- [Your goal] What appears from the first line of the data below through the line containing "restore the full", both included, should be copied exactly, and nothing else.

- [Exercise material]
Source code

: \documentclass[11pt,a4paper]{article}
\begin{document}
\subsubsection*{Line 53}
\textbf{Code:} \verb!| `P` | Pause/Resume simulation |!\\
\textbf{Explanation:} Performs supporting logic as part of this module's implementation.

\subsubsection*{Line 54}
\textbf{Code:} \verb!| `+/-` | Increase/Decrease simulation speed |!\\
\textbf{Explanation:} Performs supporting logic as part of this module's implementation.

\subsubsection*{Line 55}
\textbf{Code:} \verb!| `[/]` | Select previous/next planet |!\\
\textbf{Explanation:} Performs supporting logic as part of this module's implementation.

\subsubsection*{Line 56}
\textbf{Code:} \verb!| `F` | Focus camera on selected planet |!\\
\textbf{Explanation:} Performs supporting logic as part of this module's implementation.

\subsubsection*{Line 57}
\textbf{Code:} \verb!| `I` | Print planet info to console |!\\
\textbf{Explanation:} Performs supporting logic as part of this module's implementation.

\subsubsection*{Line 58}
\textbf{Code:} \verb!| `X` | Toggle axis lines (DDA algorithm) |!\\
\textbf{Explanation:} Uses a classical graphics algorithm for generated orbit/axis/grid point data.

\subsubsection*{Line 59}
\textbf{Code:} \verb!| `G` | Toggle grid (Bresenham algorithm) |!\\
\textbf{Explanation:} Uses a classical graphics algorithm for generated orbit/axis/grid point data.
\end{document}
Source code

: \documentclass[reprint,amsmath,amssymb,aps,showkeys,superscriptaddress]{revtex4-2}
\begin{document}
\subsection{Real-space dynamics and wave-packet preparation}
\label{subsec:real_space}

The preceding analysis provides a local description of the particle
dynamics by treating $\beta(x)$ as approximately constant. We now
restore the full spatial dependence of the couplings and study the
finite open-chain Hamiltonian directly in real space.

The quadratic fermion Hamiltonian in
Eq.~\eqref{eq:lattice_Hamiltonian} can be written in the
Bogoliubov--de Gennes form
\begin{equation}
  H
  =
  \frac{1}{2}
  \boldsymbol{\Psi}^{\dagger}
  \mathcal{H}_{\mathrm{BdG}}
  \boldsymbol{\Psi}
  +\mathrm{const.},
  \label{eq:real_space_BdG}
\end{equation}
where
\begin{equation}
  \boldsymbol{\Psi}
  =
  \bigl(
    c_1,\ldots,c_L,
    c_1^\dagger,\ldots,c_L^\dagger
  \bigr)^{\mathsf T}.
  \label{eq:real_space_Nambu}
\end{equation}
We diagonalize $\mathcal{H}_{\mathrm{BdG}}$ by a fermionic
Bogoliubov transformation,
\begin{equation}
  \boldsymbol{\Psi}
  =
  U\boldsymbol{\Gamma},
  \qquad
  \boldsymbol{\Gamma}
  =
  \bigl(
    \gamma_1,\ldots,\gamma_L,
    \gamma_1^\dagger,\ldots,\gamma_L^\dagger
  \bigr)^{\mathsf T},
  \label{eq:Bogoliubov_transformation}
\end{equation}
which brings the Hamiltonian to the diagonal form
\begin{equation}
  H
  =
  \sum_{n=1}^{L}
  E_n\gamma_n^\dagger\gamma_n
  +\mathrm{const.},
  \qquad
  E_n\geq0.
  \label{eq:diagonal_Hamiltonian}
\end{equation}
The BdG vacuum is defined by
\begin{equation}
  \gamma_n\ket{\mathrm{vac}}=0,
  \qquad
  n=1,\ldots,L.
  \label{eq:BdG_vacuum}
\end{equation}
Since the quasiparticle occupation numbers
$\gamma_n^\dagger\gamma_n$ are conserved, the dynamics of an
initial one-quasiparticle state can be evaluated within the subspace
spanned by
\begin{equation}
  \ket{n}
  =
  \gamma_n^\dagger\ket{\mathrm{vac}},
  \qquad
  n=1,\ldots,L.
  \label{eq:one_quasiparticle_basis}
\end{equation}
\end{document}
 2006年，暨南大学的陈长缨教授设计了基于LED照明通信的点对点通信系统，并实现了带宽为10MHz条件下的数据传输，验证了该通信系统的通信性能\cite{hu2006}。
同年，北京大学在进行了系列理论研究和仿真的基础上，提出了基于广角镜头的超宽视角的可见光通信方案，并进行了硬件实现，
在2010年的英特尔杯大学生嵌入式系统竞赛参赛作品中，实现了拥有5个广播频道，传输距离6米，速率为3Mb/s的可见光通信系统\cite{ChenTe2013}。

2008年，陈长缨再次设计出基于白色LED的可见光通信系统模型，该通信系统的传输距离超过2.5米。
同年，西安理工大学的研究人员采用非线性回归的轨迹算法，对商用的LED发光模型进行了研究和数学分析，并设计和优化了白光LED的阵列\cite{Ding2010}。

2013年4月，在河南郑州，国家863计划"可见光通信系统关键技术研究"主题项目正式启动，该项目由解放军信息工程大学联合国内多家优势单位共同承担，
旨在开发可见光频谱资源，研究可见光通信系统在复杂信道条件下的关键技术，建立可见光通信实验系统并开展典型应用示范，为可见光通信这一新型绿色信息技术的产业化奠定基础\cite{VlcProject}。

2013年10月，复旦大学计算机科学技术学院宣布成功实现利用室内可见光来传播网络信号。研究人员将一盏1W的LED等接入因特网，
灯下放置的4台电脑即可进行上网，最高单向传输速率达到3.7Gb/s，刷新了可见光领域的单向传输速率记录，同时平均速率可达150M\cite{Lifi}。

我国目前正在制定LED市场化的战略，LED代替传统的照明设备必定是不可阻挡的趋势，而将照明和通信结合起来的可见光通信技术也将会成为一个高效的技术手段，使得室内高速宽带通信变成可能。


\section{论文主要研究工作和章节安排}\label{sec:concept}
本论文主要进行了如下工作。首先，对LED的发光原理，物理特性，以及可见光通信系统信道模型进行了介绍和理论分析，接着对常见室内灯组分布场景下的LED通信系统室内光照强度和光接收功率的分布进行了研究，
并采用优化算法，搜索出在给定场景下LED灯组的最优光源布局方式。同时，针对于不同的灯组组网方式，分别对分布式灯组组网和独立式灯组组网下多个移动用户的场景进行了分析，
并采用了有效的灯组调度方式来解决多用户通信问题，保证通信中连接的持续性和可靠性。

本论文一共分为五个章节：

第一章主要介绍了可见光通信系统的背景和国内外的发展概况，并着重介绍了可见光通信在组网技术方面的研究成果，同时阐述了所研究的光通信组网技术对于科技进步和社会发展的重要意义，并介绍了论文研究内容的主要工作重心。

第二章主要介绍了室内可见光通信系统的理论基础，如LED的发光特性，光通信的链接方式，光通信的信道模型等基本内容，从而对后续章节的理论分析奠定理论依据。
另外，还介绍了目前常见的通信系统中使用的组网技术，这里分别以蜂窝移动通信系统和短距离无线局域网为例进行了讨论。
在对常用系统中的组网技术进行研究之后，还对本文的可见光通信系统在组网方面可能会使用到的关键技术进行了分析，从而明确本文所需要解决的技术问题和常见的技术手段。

- [Exercise result]
Source code

: \documentclass[11pt,a4paper]{article}
\begin{document}
\subsubsection*{Line 53}
\textbf{Code:} \verb!| `P` | Pause/Resume simulation |!\\
\textbf{Explanation:} Performs supporting logic as part of this module's implementation.

\subsubsection*{Line 54}
\textbf{Code:} \verb!| `+/-` | Increase/Decrease simulation speed |!\\
\textbf{Explanation:} Performs supporting logic as part of this module's implementation.

\subsubsection*{Line 55}
\textbf{Code:} \verb!| `[/]` | Select previous/next planet |!\\
\textbf{Explanation:} Performs supporting logic as part of this module's implementation.

\subsubsection*{Line 56}
\textbf{Code:} \verb!| `F` | Focus camera on selected planet |!\\
\textbf{Explanation:} Performs supporting logic as part of this module's implementation.

\subsubsection*{Line 57}
\textbf{Code:} \verb!| `I` | Print planet info to console |!\\
\textbf{Explanation:} Performs supporting logic as part of this module's implementation.

\subsubsection*{Line 58}
\textbf{Code:} \verb!| `X` | Toggle axis lines (DDA algorithm) |!\\
\textbf{Explanation:} Uses a classical graphics algorithm for generated orbit/axis/grid point data.

\subsubsection*{Line 59}
\textbf{Code:} \verb!| `G` | Toggle grid (Bresenham algorithm) |!\\
\textbf{Explanation:} Uses a classical graphics algorithm for generated orbit/axis/grid point data.
\end{document}
Source code

: \documentclass[reprint,amsmath,amssymb,aps,showkeys,superscriptaddress]{revtex4-2}
\begin{document}
\subsection{Real-space dynamics and wave-packet preparation}
\label{subsec:real_space}

The preceding analysis provides a local description of the particle
dynamics by treating $\beta(x)$ as approximately constant. We now
restore the full spatial dependence of the couplings and study the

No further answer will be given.